The Gorge Filming Locations
The Gorge was filmed across California, the United Kingdom, and Norway. The bulk of the production took place on studio stages in England, with real outdoor plates shot across Norway and various parts of the UK. The actors themselves filmed almost entirely in Britain. The Norwegian mountain footage was shot without the cast present and composited in during post-production.
| Country | Location | What It Was Used For |
| England | Warner Bros. Studios Leavesden | Tower interiors, underground gorge sequences |
| England | Bourne Wood, Surrey | Forest scenes around the towers |
| Norway | Romsdalen Valley, Rauma | Gorge exterior and mountain landscapes |
| Norway | Åndalsnes | Mountain valley plates |
| Norway | Loen, Vestland | Fjord scenery plates |
| Wales | Llandudno, Conwy | Cemetery scene, coastal France stand-in |
| Wales | St. Tudno’s Church, Great Orme | Lithuanian churchyard scene |
| California, USA | Rosie’s Dog Beach, Long Beach | Opening beach scene with Levi |
| California, USA | Point Dume, Malibu | Coastal cliff scene with the Cross of Lorraine |
| California, USA | Geoffrey’s Malibu restaurant | Restaurant scene set in France |
| Scotland | Cullen Estate and Highlands | Additional exterior plates |
Warner Bros. Studios Leavesden, England
Filming began in March 2023 in London, with production at Warner Bros. Studios Leavesden, where the tower interiors were built on a stage.

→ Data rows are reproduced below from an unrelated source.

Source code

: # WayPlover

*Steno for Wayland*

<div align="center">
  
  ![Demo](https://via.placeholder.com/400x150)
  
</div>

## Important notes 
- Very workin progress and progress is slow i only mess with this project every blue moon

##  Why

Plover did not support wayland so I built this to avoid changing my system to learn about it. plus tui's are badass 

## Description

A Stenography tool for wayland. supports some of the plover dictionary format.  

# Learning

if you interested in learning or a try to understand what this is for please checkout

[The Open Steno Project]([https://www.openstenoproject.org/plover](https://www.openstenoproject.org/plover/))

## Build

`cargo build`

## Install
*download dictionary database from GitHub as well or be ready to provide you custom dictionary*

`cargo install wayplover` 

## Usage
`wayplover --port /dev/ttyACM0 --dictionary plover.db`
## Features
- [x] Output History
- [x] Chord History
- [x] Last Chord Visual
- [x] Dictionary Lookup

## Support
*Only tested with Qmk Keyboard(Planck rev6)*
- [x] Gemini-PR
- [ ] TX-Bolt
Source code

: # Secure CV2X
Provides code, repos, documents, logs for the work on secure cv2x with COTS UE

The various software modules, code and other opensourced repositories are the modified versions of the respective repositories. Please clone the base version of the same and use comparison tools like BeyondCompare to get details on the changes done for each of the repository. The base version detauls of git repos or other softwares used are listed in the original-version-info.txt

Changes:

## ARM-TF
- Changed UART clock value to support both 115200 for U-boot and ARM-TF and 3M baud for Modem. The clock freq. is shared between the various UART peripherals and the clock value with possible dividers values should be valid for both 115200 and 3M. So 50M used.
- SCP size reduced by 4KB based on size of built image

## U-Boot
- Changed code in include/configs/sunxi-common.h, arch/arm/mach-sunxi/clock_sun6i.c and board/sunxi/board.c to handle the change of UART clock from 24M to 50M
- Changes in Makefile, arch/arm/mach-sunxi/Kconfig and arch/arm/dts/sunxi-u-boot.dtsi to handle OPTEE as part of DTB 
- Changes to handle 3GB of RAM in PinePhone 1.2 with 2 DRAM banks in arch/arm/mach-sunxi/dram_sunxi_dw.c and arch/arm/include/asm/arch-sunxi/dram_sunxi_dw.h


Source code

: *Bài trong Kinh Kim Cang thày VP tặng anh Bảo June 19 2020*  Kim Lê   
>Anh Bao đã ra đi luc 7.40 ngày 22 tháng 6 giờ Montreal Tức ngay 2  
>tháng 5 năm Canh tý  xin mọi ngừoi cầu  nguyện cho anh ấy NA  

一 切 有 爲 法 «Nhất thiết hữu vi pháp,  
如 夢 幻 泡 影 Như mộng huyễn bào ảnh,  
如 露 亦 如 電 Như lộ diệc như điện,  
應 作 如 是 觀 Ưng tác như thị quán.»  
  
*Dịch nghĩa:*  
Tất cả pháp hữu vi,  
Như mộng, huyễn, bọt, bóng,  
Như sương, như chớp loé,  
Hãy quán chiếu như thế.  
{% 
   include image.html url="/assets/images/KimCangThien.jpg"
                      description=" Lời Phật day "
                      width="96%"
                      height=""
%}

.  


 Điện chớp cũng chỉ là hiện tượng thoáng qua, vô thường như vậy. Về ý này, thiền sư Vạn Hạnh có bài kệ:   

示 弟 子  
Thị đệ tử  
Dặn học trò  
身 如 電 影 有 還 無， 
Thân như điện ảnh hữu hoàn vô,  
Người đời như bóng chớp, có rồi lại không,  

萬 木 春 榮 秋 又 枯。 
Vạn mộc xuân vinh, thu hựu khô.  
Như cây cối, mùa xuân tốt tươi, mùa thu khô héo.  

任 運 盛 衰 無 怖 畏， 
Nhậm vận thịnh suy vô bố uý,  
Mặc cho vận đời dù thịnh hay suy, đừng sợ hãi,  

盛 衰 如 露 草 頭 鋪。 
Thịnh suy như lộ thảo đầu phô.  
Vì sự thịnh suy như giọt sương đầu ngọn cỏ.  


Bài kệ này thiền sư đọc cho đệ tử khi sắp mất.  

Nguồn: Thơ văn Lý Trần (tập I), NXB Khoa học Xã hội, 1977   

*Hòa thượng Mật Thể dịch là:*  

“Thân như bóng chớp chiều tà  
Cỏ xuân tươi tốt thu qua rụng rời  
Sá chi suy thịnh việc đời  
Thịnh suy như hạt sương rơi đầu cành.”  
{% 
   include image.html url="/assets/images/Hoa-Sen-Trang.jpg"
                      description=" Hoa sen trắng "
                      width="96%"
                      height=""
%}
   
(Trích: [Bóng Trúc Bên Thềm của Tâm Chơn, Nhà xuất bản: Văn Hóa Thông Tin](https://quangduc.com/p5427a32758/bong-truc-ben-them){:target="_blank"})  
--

This is where most of the heavy lifting happened. To create all the facilities deep within the gorge and the foggy underground sequences, shooting in a studio with custom sets and greenscreen was necessary. Warner Bros. Studios Leavesden is a famous studio lot used for some of the most iconic movies of all time, including the Harry Potter franchise, Star Wars, and several DC movies.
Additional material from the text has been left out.